__WHAT NEEDS TO BE DONE__
Every line containing the string "equation" should be returned from the records.

BEGIN EXTRACTED DATA

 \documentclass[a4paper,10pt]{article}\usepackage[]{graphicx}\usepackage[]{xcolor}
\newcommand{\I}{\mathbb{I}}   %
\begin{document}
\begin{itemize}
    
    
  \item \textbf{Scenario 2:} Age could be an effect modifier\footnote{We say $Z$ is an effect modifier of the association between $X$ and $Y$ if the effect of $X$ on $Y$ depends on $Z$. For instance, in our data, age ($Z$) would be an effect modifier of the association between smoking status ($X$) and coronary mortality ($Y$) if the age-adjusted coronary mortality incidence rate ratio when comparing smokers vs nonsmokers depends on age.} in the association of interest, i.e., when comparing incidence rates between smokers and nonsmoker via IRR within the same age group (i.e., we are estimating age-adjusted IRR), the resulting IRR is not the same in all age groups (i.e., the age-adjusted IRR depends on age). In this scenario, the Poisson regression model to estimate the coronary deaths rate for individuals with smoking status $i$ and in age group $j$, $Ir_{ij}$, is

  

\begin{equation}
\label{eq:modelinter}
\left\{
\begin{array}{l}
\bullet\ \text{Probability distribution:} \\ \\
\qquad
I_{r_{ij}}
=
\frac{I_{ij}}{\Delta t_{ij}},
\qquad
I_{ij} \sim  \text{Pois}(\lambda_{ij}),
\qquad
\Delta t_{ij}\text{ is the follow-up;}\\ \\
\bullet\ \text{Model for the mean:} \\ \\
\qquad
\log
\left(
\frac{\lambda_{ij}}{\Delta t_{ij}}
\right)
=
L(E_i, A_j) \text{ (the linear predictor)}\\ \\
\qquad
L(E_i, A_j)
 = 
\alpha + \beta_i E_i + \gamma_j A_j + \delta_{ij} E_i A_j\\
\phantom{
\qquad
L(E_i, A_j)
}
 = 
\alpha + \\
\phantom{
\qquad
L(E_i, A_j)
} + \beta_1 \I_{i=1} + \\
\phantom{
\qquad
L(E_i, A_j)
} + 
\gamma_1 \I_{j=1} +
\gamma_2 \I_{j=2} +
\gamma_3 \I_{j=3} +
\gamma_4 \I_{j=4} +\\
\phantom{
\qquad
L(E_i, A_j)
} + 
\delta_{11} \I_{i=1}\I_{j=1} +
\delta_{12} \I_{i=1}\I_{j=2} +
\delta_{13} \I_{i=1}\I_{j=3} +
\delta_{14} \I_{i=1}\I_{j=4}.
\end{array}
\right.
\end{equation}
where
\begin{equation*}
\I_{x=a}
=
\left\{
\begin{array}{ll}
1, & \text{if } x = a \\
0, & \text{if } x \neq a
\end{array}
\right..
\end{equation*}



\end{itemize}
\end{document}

END EXTRACTED DATA

__SOLUTION FOR THIS TASK__
\begin{equation}
\end{equation}
\begin{equation*}
\end{equation*}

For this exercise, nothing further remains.